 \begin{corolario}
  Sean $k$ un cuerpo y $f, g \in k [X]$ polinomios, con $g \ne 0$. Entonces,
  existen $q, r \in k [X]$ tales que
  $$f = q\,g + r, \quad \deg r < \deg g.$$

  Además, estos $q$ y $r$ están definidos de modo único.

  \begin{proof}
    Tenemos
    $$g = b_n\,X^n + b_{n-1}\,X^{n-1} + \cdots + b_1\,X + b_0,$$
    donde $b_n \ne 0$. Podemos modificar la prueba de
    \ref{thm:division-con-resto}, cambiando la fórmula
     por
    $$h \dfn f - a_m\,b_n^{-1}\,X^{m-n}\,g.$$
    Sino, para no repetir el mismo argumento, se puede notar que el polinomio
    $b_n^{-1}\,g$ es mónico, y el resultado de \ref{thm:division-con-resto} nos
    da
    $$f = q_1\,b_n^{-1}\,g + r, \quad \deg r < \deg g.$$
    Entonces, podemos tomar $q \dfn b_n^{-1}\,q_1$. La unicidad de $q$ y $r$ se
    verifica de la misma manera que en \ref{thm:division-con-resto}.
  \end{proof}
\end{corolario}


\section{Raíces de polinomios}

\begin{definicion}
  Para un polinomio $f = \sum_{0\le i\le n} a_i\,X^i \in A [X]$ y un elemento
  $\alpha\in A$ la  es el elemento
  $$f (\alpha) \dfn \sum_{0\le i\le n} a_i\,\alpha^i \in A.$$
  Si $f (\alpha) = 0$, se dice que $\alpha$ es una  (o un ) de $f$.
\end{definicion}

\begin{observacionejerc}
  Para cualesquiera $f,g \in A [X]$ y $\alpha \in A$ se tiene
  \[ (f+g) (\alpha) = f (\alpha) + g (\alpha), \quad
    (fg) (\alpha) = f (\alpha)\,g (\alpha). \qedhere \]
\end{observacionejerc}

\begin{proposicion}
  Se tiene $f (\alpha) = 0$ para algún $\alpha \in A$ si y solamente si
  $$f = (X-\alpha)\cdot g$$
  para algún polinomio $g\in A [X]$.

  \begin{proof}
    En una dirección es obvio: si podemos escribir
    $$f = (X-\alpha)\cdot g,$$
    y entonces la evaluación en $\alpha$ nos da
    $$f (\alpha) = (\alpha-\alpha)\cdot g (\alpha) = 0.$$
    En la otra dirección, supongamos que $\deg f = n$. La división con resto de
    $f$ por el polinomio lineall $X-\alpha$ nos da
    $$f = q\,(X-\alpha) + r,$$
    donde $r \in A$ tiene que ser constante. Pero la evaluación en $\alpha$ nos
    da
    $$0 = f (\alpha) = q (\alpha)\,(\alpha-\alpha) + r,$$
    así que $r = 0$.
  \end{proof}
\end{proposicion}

======

Task directions –
Copy the material above so that it matches line for line.

Written solution –
 \begin{corolario}
  Sean $k$ un cuerpo y $f, g \in k [X]$ polinomios, con $g \ne 0$. Entonces,
  existen $q, r \in k [X]$ tales que
  $$f = q\,g + r, \quad \deg r < \deg g.$$

  Además, estos $q$ y $r$ están definidos de modo único.

  \begin{proof}
    Tenemos
    $$g = b_n\,X^n + b_{n-1}\,X^{n-1} + \cdots + b_1\,X + b_0,$$
    donde $b_n \ne 0$. Podemos modificar la prueba de
    \ref{thm:division-con-resto}, cambiando la fórmula
     por
    $$h \dfn f - a_m\,b_n^{-1}\,X^{m-n}\,g.$$
    Sino, para no repetir el mismo argumento, se puede notar que el polinomio
    $b_n^{-1}\,g$ es mónico, y el resultado de \ref{thm:division-con-resto} nos
    da
    $$f = q_1\,b_n^{-1}\,g + r, \quad \deg r < \deg g.$$
    Entonces, podemos tomar $q \dfn b_n^{-1}\,q_1$. La unicidad de $q$ y $r$ se
    verifica de la misma manera que en \ref{thm:division-con-resto}.
  \end{proof}
\end{corolario}


\section{Raíces de polinomios}

\begin{definicion}
  Para un polinomio $f = \sum_{0\le i\le n} a_i\,X^i \in A [X]$ y un elemento
  $\alpha\in A$ la  es el elemento
  $$f (\alpha) \dfn \sum_{0\le i\le n} a_i\,\alpha^i \in A.$$
  Si $f (\alpha) = 0$, se dice que $\alpha$ es una  (o un ) de $f$.
\end{definicion}

\begin{observacionejerc}
  Para cualesquiera $f,g \in A [X]$ y $\alpha \in A$ se tiene
  \[ (f+g) (\alpha) = f (\alpha) + g (\alpha), \quad
    (fg) (\alpha) = f (\alpha)\,g (\alpha). \qedhere \]
\end{observacionejerc}

\begin{proposicion}
  Se tiene $f (\alpha) = 0$ para algún $\alpha \in A$ si y solamente si
  $$f = (X-\alpha)\cdot g$$
  para algún polinomio $g\in A [X]$.

  \begin{proof}
    En una dirección es obvio: si podemos escribir
    $$f = (X-\alpha)\cdot g,$$
    y entonces la evaluación en $\alpha$ nos da
    $$f (\alpha) = (\alpha-\alpha)\cdot g (\alpha) = 0.$$
    En la otra dirección, supongamos que $\deg f = n$. La división con resto de
    $f$ por el polinomio lineall $X-\alpha$ nos da
    $$f = q\,(X-\alpha) + r,$$
    donde $r \in A$ tiene que ser constante. Pero la evaluación en $\alpha$ nos
    da
    $$0 = f (\alpha) = q (\alpha)\,(\alpha-\alpha) + r,$$
    así que $r = 0$.
  \end{proof}
\end{proposicion}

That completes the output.